A perspectiva de que o próximo presidente eleito “leva tudo” não é real. E isso vale para um governo bolsonarista ou lulista. Basta ver os revezes que ambos tiveram em suas jornadas como presidente, com derrotas no Congresso, na mídia e na Justiça, dentro dos limites democráticos e graças à solidez de nossas instituições.
Algum nível de conflito é bom e natural para a sociedade (“toda unanimidade é burra”), e, em determinados contextos, a polarização pode aumentar a participação política. Uma maior participação não impede necessariamente que a política seja menos polarizada, mas pode equilibrar os extremos. Claro que é preciso considerar quais tipos e níveis de conflito trazem resultados positivos.

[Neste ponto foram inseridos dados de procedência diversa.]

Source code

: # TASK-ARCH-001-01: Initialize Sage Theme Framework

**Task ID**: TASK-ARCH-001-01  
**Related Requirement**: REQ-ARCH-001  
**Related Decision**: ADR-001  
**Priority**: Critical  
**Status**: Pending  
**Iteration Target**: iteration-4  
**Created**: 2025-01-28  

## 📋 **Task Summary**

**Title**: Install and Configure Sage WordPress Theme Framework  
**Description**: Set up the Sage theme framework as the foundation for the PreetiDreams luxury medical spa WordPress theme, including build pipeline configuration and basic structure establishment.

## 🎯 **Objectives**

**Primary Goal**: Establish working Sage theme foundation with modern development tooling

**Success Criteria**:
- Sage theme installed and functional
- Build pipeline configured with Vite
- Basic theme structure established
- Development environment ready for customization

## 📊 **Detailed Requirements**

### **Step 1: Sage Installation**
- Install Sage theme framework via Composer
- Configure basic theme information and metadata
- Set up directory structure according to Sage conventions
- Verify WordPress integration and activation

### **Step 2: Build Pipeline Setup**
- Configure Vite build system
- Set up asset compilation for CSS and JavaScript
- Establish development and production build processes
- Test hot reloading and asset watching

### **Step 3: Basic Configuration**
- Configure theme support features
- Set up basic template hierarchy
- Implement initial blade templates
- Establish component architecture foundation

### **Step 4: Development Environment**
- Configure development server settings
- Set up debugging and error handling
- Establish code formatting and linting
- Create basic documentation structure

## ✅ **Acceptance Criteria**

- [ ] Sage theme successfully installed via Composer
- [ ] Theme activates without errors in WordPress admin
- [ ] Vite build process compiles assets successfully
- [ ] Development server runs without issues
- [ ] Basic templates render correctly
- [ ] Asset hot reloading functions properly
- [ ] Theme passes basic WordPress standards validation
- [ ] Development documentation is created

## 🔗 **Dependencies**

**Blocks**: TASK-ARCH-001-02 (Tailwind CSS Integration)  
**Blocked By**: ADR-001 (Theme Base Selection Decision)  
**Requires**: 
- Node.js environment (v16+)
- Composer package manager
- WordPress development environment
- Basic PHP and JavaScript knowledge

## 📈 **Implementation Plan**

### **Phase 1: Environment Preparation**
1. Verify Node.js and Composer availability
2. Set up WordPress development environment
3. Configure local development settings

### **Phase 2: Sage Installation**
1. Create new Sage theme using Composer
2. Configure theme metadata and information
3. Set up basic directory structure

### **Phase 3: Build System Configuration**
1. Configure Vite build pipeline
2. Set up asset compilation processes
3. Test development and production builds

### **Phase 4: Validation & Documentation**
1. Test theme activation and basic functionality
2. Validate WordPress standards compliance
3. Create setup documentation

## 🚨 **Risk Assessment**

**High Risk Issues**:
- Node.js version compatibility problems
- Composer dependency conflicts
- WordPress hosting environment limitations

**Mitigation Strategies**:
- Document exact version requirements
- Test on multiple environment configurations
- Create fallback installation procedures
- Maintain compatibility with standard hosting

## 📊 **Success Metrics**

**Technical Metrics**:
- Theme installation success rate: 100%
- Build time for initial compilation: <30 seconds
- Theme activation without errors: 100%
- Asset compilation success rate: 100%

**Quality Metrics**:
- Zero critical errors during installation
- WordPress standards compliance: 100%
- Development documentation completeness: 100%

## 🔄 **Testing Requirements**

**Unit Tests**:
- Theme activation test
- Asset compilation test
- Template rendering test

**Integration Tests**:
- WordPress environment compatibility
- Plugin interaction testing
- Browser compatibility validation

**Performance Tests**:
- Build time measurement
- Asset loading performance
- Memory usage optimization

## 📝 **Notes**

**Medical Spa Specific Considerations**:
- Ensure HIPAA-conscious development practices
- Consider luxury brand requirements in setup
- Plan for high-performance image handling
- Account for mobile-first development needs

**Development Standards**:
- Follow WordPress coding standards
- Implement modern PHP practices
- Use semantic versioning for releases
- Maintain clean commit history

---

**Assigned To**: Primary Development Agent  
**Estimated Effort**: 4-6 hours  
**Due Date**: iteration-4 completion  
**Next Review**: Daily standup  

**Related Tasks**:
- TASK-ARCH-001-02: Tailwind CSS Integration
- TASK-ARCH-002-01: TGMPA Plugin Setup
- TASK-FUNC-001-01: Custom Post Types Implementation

O que se verifica até aqui, com a atual divisão esquerda-direita, aliás, diga-se, em torno de nomes, é que além de enfraquecer os mecanismos eleitorais, eclipsa o debate de propostas de governo, justamente nesse momento em que o país passa por uma crise inflacionária e os baixos índices econômicos aprofundam as desigualdades sociais.

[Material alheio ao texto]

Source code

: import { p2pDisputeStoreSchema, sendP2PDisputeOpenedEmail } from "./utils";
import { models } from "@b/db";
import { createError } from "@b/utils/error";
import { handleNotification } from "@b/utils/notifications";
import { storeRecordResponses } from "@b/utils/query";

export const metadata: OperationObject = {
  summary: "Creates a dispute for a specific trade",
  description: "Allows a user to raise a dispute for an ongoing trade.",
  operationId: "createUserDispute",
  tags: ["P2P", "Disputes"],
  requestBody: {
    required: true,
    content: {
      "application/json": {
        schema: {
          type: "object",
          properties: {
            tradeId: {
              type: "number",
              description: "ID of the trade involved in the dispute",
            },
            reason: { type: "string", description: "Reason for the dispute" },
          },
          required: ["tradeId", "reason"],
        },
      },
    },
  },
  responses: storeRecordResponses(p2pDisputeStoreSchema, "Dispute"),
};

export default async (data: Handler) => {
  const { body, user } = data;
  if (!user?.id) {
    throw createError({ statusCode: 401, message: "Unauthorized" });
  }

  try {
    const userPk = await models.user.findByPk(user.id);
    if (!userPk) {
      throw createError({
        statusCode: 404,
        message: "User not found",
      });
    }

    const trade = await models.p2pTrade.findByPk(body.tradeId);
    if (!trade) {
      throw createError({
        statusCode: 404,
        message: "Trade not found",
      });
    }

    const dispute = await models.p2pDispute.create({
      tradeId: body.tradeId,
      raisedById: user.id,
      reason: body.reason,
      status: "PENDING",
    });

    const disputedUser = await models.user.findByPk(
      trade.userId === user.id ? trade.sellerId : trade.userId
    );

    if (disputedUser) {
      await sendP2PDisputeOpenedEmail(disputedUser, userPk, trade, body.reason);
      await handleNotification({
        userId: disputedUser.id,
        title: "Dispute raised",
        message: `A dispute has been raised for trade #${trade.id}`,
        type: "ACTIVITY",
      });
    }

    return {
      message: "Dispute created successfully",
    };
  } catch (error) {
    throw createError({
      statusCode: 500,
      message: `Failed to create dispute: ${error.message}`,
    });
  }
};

Há um deserto de propostas. A entrevista do ex-presidente Lula à revista “Time” talvez explique essa postura eleitoral: “a gente não discute política econômica antes de ganhar as eleições”, disse ele. “Primeiro você precisa ganhar para depois saber com quem você vai compor e o que você vai fazer”. Claramente, isso é uma desconstrução de princípios.
A polarização dificulta as respostas aos desafios sociais à medida que a influência dos “intermediários” diminui, com políticos e eleitores mais individualistas. Com isso, “o caos se torna o novo normal tanto nas campanhas quanto no próprio governo” (Jonathan Rauch).
Estabelece-se assim um círculo de conflito baseado em identidade, perdendo-se de vista os objetivos comuns que, em síntese, são os de colocar o país nos trilhos do desenvolvimento e do crescimento econômico. Ao se fechar a políticas exclusivamente propostas por seus grupos, e não por ideias que possam beneficiar a todos, cai-se no debate fácil, que deixa as grandes questões sociais, econômicas e ambientais de fora.
Embora muitos fatores nos tenham levado a chegar a essa polarização, independentemente de nossa vontade, é preciso pensar em saídas. E a primeira coisa a mudar é o foco de nossa atenção, menos no candidato, mais nas suas propostas para o desenvolvimento do país e para a condução da administração pública pelo período de seu mandato.
Obviamente, essa avaliação está absolutamente conectada ao conhecimento que temos desses candidatos, de sua postura e cumprimento de promessas feitas em outras ocasiões e sua capacidade de liderar o país com serenidade em busca de objetivos comuns. Com raras exceções, a maioria deles é de velhos conhecidos, sabemos bem seus pensamentos, atitudes e o que fizeram quando foram governo ou são governo.
O equilíbrio está correlacionado com a probabilidade de que cada brasileiro sinta que seu voto faz a diferença e que votar em políticas é mais importante do que escolher partidos e nomes. Isso não impede necessariamente a polarização, mas torna mais difícil o domínio dos extremos.
A ex-primeira-ministra britânica Theresa May criticou a perspectiva universalista, afirmando: “Se você acredita que é um cidadão do mundo, você é um cidadão de lugar nenhum”. Mal-ajambrando a frase, diria: se você é de um extremo, em determinados momentos, pode não ser de lugar nenhum.
“Aquele que quer tornar sua própria liberdade segura deve proteger até mesmo seu inimigo da opressão; pois se ele violar esse dever, ele estabelece um precedente que chegará a si mesmo” (Thomas Paine).